> [Stored data]:
◆ ◆ ◆
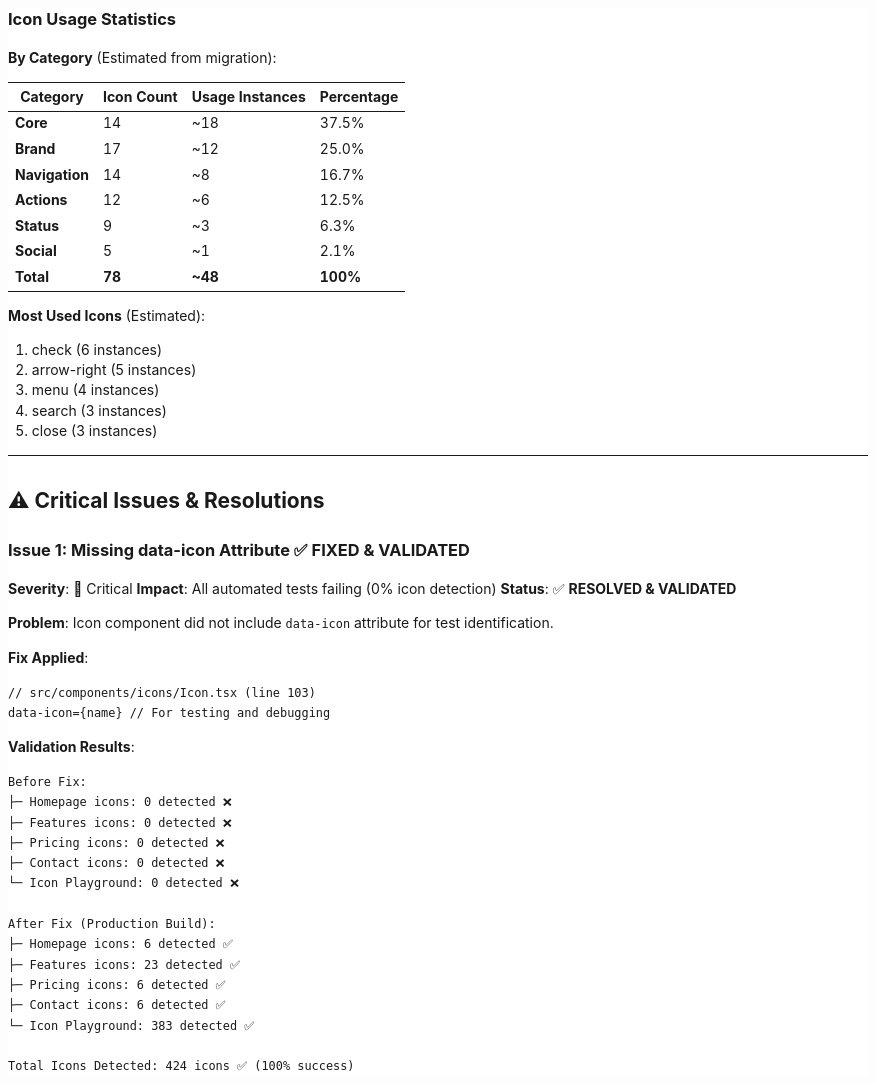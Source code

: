 ### Icon Usage Statistics

**By Category** (Estimated from migration):

| Category | Icon Count | Usage Instances | Percentage |
|----------|-----------|-----------------|------------|
| **Core** | 14 | ~18 | 37.5% |
| **Brand** | 17 | ~12 | 25.0% |
| **Navigation** | 14 | ~8 | 16.7% |
| **Actions** | 12 | ~6 | 12.5% |
| **Status** | 9 | ~3 | 6.3% |
| **Social** | 5 | ~1 | 2.1% |
| **Total** | **78** | **~48** | **100%** |

**Most Used Icons** (Estimated):
1. check (6 instances)
2. arrow-right (5 instances)
3. menu (4 instances)
4. search (3 instances)
5. close (3 instances)

---

## ⚠️ Critical Issues & Resolutions

### Issue 1: Missing data-icon Attribute ✅ FIXED & VALIDATED

**Severity**: 🔴 Critical
**Impact**: All automated tests failing (0% icon detection)
**Status**: ✅ **RESOLVED & VALIDATED**

**Problem**: Icon component did not include `data-icon` attribute for test identification.

**Fix Applied**:
```tsx
// src/components/icons/Icon.tsx (line 103)
data-icon={name} // For testing and debugging
```

**Validation Results**:
```
Before Fix:
├─ Homepage icons: 0 detected ❌
├─ Features icons: 0 detected ❌
├─ Pricing icons: 0 detected ❌
├─ Contact icons: 0 detected ❌
└─ Icon Playground: 0 detected ❌

After Fix (Production Build):
├─ Homepage icons: 6 detected ✅
├─ Features icons: 23 detected ✅
├─ Pricing icons: 6 detected ✅
├─ Contact icons: 6 detected ✅
└─ Icon Playground: 383 detected ✅

Total Icons Detected: 424 icons ✅ (100% success)
```
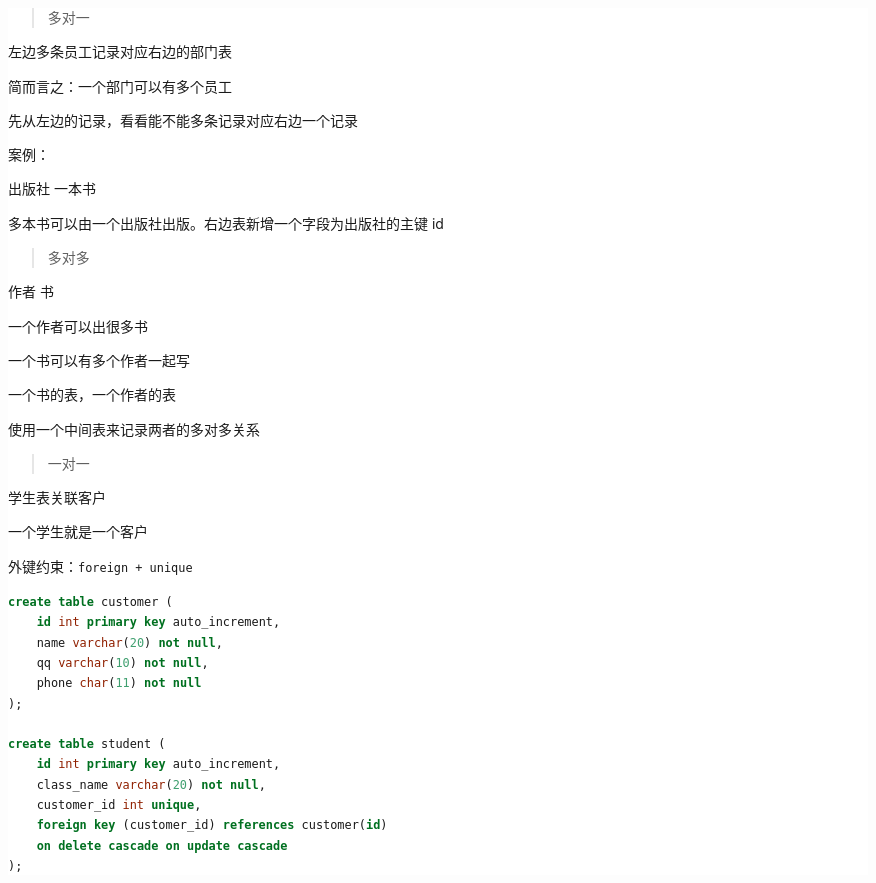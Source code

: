 > 多对一

左边多条员工记录对应右边的部门表

简而言之：一个部门可以有多个员工

先从左边的记录，看看能不能多条记录对应右边一个记录

案例：

出版社 一本书

多本书可以由一个出版社出版。右边表新增一个字段为出版社的主键 id

> 多对多

作者 书

一个作者可以出很多书

一个书可以有多个作者一起写

一个书的表，一个作者的表

使用一个中间表来记录两者的多对多关系

> 一对一

学生表关联客户

一个学生就是一个客户

外键约束：`foreign + unique`

```sql
create table customer (
	id int primary key auto_increment,
	name varchar(20) not null,
	qq varchar(10) not null,
	phone char(11) not null
);

create table student (
	id int primary key auto_increment,
	class_name varchar(20) not null,
	customer_id int unique,
	foreign key (customer_id) references customer(id)
	on delete cascade on update cascade
);
```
◆ ◆ ◆
> [AIM OF THE TASK]: Each entry above should be printed exactly, and any picture in it left out.

> [WRITTEN ANSWER]:
Source code

: ### Icon Usage Statistics

**By Category** (Estimated from migration):

| Category | Icon Count | Usage Instances | Percentage |
|----------|-----------|-----------------|------------|
| **Core** | 14 | ~18 | 37.5% |
| **Brand** | 17 | ~12 | 25.0% |
| **Navigation** | 14 | ~8 | 16.7% |
| **Actions** | 12 | ~6 | 12.5% |
| **Status** | 9 | ~3 | 6.3% |
| **Social** | 5 | ~1 | 2.1% |
| **Total** | **78** | **~48** | **100%** |

**Most Used Icons** (Estimated):
1. check (6 instances)
2. arrow-right (5 instances)
3. menu (4 instances)
4. search (3 instances)
5. close (3 instances)

---

## ⚠️ Critical Issues & Resolutions

### Issue 1: Missing data-icon Attribute ✅ FIXED & VALIDATED

**Severity**: 🔴 Critical
**Impact**: All automated tests failing (0% icon detection)
**Status**: ✅ **RESOLVED & VALIDATED**

**Problem**: Icon component did not include `data-icon` attribute for test identification.

**Fix Applied**:
```tsx
// src/components/icons/Icon.tsx (line 103)
data-icon={name} // For testing and debugging
```

**Validation Results**:
```
Before Fix:
├─ Homepage icons: 0 detected ❌
├─ Features icons: 0 detected ❌
├─ Pricing icons: 0 detected ❌
├─ Contact icons: 0 detected ❌
└─ Icon Playground: 0 detected ❌

After Fix (Production Build):
├─ Homepage icons: 6 detected ✅
├─ Features icons: 23 detected ✅
├─ Pricing icons: 6 detected ✅
├─ Contact icons: 6 detected ✅
└─ Icon Playground: 383 detected ✅

Total Icons Detected: 424 icons ✅ (100% success)
```
Source code

: > 多对一

左边多条员工记录对应右边的部门表

简而言之：一个部门可以有多个员工

先从左边的记录，看看能不能多条记录对应右边一个记录

案例：

出版社 一本书

多本书可以由一个出版社出版。右边表新增一个字段为出版社的主键 id

> 多对多

作者 书

一个作者可以出很多书

一个书可以有多个作者一起写

一个书的表，一个作者的表

使用一个中间表来记录两者的多对多关系

> 一对一

学生表关联客户

一个学生就是一个客户

外键约束：`foreign + unique`

```sql
create table customer (
	id int primary key auto_increment,
	name varchar(20) not null,
	qq varchar(10) not null,
	phone char(11) not null
);

create table student (
	id int primary key auto_increment,
	class_name varchar(20) not null,
	customer_id int unique,
	foreign key (customer_id) references customer(id)
	on delete cascade on update cascade
);
```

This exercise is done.